核心概念
Mint is a novel distributed tracing framework that addresses the limitations of traditional sampling methods by leveraging commonality and variability analysis to reduce trace overhead while capturing all requests, enabling comprehensive system observability with minimal resource consumption.
统计
A large-scale e-commerce system in Alibaba generates approximately 18.6-20.5 pebibytes (PBs) of traces per day.
Storing these traces would cost an average of $114.59k per month.
Adopting tracing introduces up to 102 MB/min of additional bandwidth between nodes.
The average miss rate for trace queries at Alibaba over 30 days was 27.17% using a combination of OpenTelemetry's head sampling and tail sampling.
More than 11% of traces exceed 1.2 MB in size.
Inter-trace pairs with commonality account for about 34% - 56% of all inter-trace pairs.
Inter-span pairs with commonality make up around 25% - 45% of all inter-span pairs.
Mint reduces storage overhead to 2.7% and network overhead to 4.2% on average.
引用
"Although distributed traces are helpful, they are often voluminous [60], making their collecting, storing, and processing extremely expensive, especially in production environments [29]."

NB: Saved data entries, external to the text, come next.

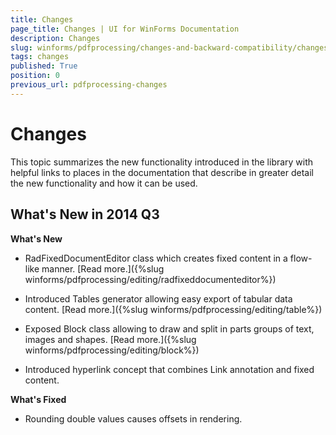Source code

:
 ```yaml
---
title: Changes
page_title: Changes | UI for WinForms Documentation
description: Changes
slug: winforms/pdfprocessing/changes-and-backward-compatibility/changes
tags: changes
published: True
position: 0
previous_url: pdfprocessing-changes
---
```


# Changes

This topic summarizes the new functionality introduced in the library with helpful links to places in the documentation that describe in greater detail the new functionality and how it can be used.
      

## What's New in 2014 Q3

__What's New__

* RadFixedDocumentEditor class which creates fixed content in a flow-like manner. [Read more.]({%slug winforms/pdfprocessing/editing/radfixeddocumenteditor%})

* Introduced Tables generator allowing easy export of tabular data content. [Read more.]({%slug winforms/pdfprocessing/editing/table%})

* Exposed Block class allowing to draw and split in parts groups of text, images and shapes. [Read more.]({%slug winforms/pdfprocessing/editing/block%})

* Introduced hyperlink concept that combines Link annotation and fixed content.

__What's Fixed__

* Rounding double values causes offsets in rendering.
            
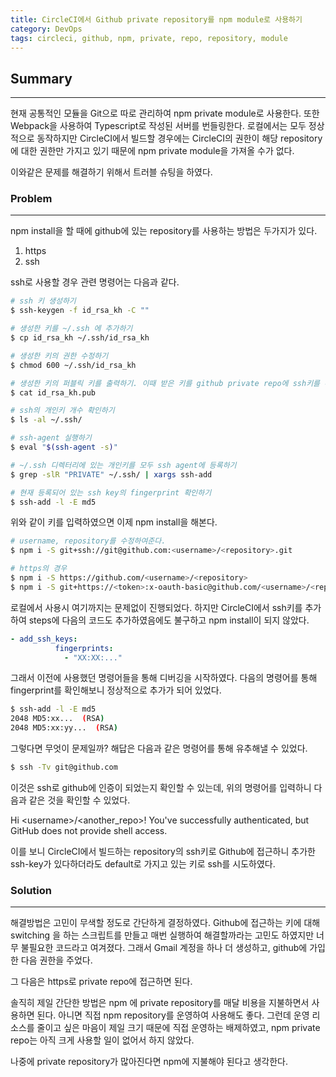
 ```yaml
---
title: CircleCI에서 Github private repository를 npm module로 사용하기
category: DevOps
tags: circleci, github, npm, private, repo, repository, module
---
```

## Summary
---
현재 공통적인 모듈을 Git으로 따로 관리하여 npm private module로 사용한다.
또한 Webpack을 사용하여 Typescript로 작성된 서버를 번들링한다.
로컬에서는 모두 정상적으로 동작하지만 CircleCI에서 빌드할 경우에는
CircleCI의 권한이 해당 repository에 대한 권한만 가지고 있기 때문에
npm private module을 가져올 수가 없다.

이와같은 문제를 해결하기 위해서 트러블 슈팅을 하였다.

### Problem
---

npm install을 할 때에 github에 있는 repository를 사용하는 방법은 두가지가 있다.

1. https
2. ssh

ssh로 사용할 경우 관련 명령어는 다음과 같다.

```sh
# ssh 키 생성하기
$ ssh-keygen -f id_rsa_kh -C ""

# 생성한 키를 ~/.ssh 에 추가하기
$ cp id_rsa_kh ~/.ssh/id_rsa_kh

# 생성한 키의 권한 수정하기
$ chmod 600 ~/.ssh/id_rsa_kh

# 생성한 키의 퍼블릭 키를 출력하기. 이때 받은 키를 github private repo에 ssh키를 추가하여야 한다.
$ cat id_rsa_kh.pub

# ssh의 개인키 개수 확인하기
$ ls -al ~/.ssh/

# ssh-agent 실행하기
$ eval "$(ssh-agent -s)"

# ~/.ssh 디렉터리에 있는 개인키를 모두 ssh agent에 등록하기
$ grep -slR "PRIVATE" ~/.ssh/ | xargs ssh-add

# 현재 등록되어 있는 ssh key의 fingerprint 확인하기
$ ssh-add -l -E md5
```

위와 같이 키를 입력하였으면 이제 npm install을 해본다.

```sh
# username, repository를 수정하여준다.
$ npm i -S git+ssh://git@github.com:<username>/<repository>.git

# https의 경우
$ npm i -S https://github.com/<username>/<repository>
$ npm i -S git+https://<token>:x-oauth-basic@github.com/<username>/<repository>.git
```

로컬에서 사용시 여기까지는 문제없이 진행되었다. 하지만 CircleCI에서 ssh키를 추가하여 
steps에 다음의 코드도 추가하였음에도 불구하고 npm install이 되지 않았다.

```yml
- add_ssh_keys:
          fingerprints:
            - "XX:XX:..."
```

그래서 이전에 사용했던 명령어들을 통해 디버깅을 시작하였다.
다음의 명령어를 통해 fingerprint를 확인해보니 정상적으로 추가가 되어 있었다.

```sh
$ ssh-add -l -E md5
2048 MD5:xx...  (RSA)
2048 MD5:xx:yy...  (RSA)
```

그렇다면 무엇이 문제일까? 해답은 다음과 같은 명령어를 통해 유추해낼 수 있었다.

```sh
$ ssh -Tv git@github.com
```

이것은 ssh로 github에 인증이 되었는지 확인할 수 있는데, 위의 명령어를 입력하니 다음과 같은 것을 확인할 수 있었다.

Hi \<username\>/\<another_repo\>! You've successfully authenticated, but GitHub does not provide shell access.

이를 보니 CircleCI에서 빌드하는 repository의 ssh키로 Github에 접근하니 추가한 ssh-key가 있다하더라도 default로 가지고 있는 키로
ssh를 시도하였다.

### Solution
---

해결방법은 고민이 무색할 정도로 간단하게 결정하였다. Github에 접근하는 키에 대해 switching 을 하는 
스크립트를 만들고 매번 실행하여 해결할까라는 고민도 하였지만 너무 불필요한 코드라고 여겨졌다.
그래서 Gmail 계정을 하나 더 생성하고, github에 가입한 다음 권한을 주었다.

그 다음은 https로 private repo에 접근하면 된다.

솔직히 제일 간단한 방법은 npm 에 private repository를 매달 비용을 지불하면서 사용하면 된다.
아니면 직접 npm repository를 운영하여 사용해도 좋다. 그런데 운영 리소스를 줄이고 싶은 마음이 제일
크기 때문에 직접 운영하는 배제하였고, npm private repo는 아직 크게 사용할 일이 없어서 하지 않았다.

나중에 private repository가 많아진다면 npm에 지불해야 된다고 생각한다.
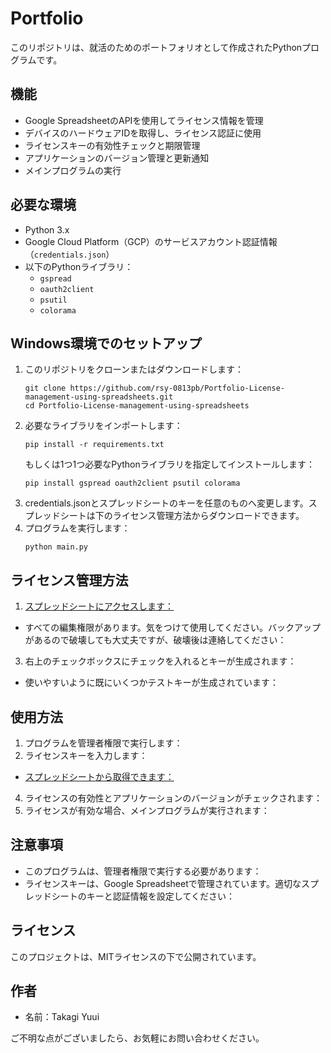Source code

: # Portfolio

このリポジトリは、就活のためのポートフォリオとして作成されたPythonプログラムです。

## 機能

- Google SpreadsheetのAPIを使用してライセンス情報を管理
- デバイスのハードウェアIDを取得し、ライセンス認証に使用
- ライセンスキーの有効性チェックと期限管理
- アプリケーションのバージョン管理と更新通知
- メインプログラムの実行

## 必要な環境

- Python 3.x
- Google Cloud Platform（GCP）のサービスアカウント認証情報（`credentials.json`）
- 以下のPythonライブラリ：
  - `gspread`
  - `oauth2client`
  - `psutil`
  - `colorama`

## Windows環境でのセットアップ

1. このリポジトリをクローンまたはダウンロードします：
   ```
   git clone https://github.com/rsy-0813pb/Portfolio-License-management-using-spreadsheets.git
   cd Portfolio-License-management-using-spreadsheets
   ```
2. 必要なライブラリをインポートします：
   ```
   pip install -r requirements.txt
   ```
   もしくは1つ1つ必要なPythonライブラリを指定してインストールします：
   ```
   pip install gspread oauth2client psutil colorama
   ```
3. credentials.jsonとスプレッドシートのキーを任意のものへ変更します。スプレッドシートは下のライセンス管理方法からダウンロードできます。
4. プログラムを実行します：
   ```
   python main.py
   ```

## ライセンス管理方法

1. [スプレッドシートにアクセスします：](https://docs.google.com/spreadsheets/d/1kNSog0H2J_QBX5mIQ9j9UcRbY3q9LpcdG_9upwbNOHs/edit?usp=sharing)
- すべての編集権限があります。気をつけて使用してください。バックアップがあるので破壊しても大丈夫ですが、破壊後は連絡してください：
3. 右上のチェックボックスにチェックを入れるとキーが生成されます：
- 使いやすいように既にいくつかテストキーが生成されています：

## 使用方法

1. プログラムを管理者権限で実行します：
2. ライセンスキーを入力します：
- [スプレッドシートから取得できます：](https://docs.google.com/spreadsheets/d/1kNSog0H2J_QBX5mIQ9j9UcRbY3q9LpcdG_9upwbNOHs/edit?usp=sharing)
4. ライセンスの有効性とアプリケーションのバージョンがチェックされます：
5. ライセンスが有効な場合、メインプログラムが実行されます：

## 注意事項

- このプログラムは、管理者権限で実行する必要があります：
- ライセンスキーは、Google Spreadsheetで管理されています。適切なスプレッドシートのキーと認証情報を設定してください：

## ライセンス

このプロジェクトは、MITライセンスの下で公開されています。

## 作者

- 名前：Takagi Yuui

ご不明な点がございましたら、お気軽にお問い合わせください。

"However, our research revealed significant shortcomings of the prevailing trace sampling techniques utilising the ‘1 or 0’ strategy, as evidenced by an empirical trace study (§ 2.2) conducted on real-world systems."
"To address the above limitations, we shift the strategy of trace overhead reduction from the ‘1 or 0’ paradigm to the ‘commonality + variability’ paradigm which parses trace data into common patterns and variable parameters, and processes them individually."